Let’s start with the numbers. Here’s a comparison between G Fund annual returns and CPI (Inflation Index):
Year | G Fund Return | CPI Inflation | Real Return |
---|---|---|---|
2021 | 1.38% | 7.0% | -5.62% |
2022 | 2.98% | 6.5% | -3.52% |
2023 | 2.78% | 3.1% | -0.32% |
(Source: TSP.gov & BLS)
If you had $250,000 in the G Fund from 2021 to 2023, you’d have earned roughly $18,000 in interest...
But you’d have lost over $38,000 in real purchasing power due to inflation. That’s a net negative of $20,000+—all while thinking your money was “safe.”
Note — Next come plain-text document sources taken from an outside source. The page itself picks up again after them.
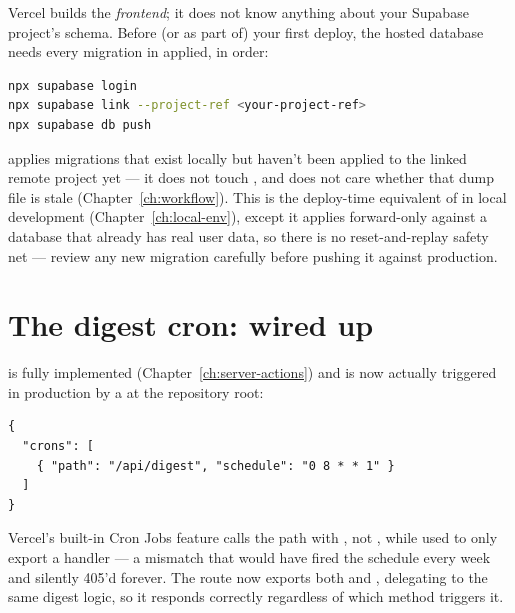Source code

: Vercel builds the \emph{frontend}; it does not know anything about your Supabase project's schema. Before (or as part of) your first deploy, the hosted database needs every migration in  applied, in order:

\begin{lstlisting}[style=olkcodebash, language=bash, caption={Linking to and migrating the hosted project (run once per new migration batch)}]
npx supabase login
npx supabase link --project-ref <your-project-ref>
npx supabase db push
\end{lstlisting}

\begin{olknote}
 applies migrations that exist locally but haven't been applied to the linked remote project yet — it does not touch , and does not care whether that dump file is stale (Chapter~\ref{ch:workflow}). This is the deploy-time equivalent of  in local development (Chapter~\ref{ch:local-env}), except it applies forward-only against a database that already has real user data, so there is no reset-and-replay safety net — review any new migration carefully before pushing it against production.
\end{olknote}

\section{The digest cron: wired up}

 is fully implemented (Chapter~\ref{ch:server-actions}) and is now actually triggered in production by a  at the repository root:

\begin{lstlisting}[caption={vercel.json — schedules the weekly digest}]
{
  "crons": [
    { "path": "/api/digest", "schedule": "0 8 * * 1" }
  ]
}
\end{lstlisting}

\begin{olknote}
Vercel's built-in Cron Jobs feature calls the path with , not , while  used to only export a  handler — a mismatch that would have fired the schedule every week and silently 405'd forever. The route now exports both  and , delegating to the same digest logic, so it responds correctly regardless of which method triggers it.
\end{olknote}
🏛️ The Debt Ceiling Trick That Drains Your G Fund
Here’s where it gets worse. Most participants don’t know that the Treasury has legal authority to suspend G Fund investments during debt ceiling crises.
It’s called “extraordinary measures.”
What does that mean for you?
When this happens, G Fund returns are suppressed or frozen temporarily.
Treasury reimburses you later, but the timing and compounding opportunities are lost forever.
And no, they don’t pay you missed interest at market rates—just what you would have gotten.
This has happened multiple times: 2011, 2013, 2015, 2021, and again in early 2023.
So even while you’re trying to “play it safe,” you’re involuntarily funding the national debt debate—and not earning what you could elsewhere.
⚠️ The Psychological Trap: Safety at Any Cost
Why do so many cling to the G Fund despite all this?
It’s behavioral:
Loss aversion makes people fear volatility more than they fear slow erosion.
The illusion of control comes from seeing a stable balance, even as real value slips away.
Most don’t compare after-inflation returns—they only look at the number growing slowly.
But let’s be blunt:
A “safe” fund that guarantees you’ll fall behind inflation is not safe. It’s a slow-motion bleed out.
💡 A Smarter Way to Use the G Fund
We’re not saying ditch the G Fund entirely. It has value—as a parking lot, a cash reserve, or a rebalancing anchor.
But it shouldn’t be your retirement home base unless:
You’re within 6–12 months of needing the cash
You have other assets beating inflation elsewhere
You have a tactical reason (e.g., buffer for RMDs, income bridge)
For everyone else? Revisit your TSP allocation.
You may be trading long-term growth for short-term comfort—and that comfort comes at a hidden cost.
📬 Final Thought
This is the kind of oversight that quietly costs federal retirees tens of thousands—not because they did something wrong, but because they played by the old rules in a new economy.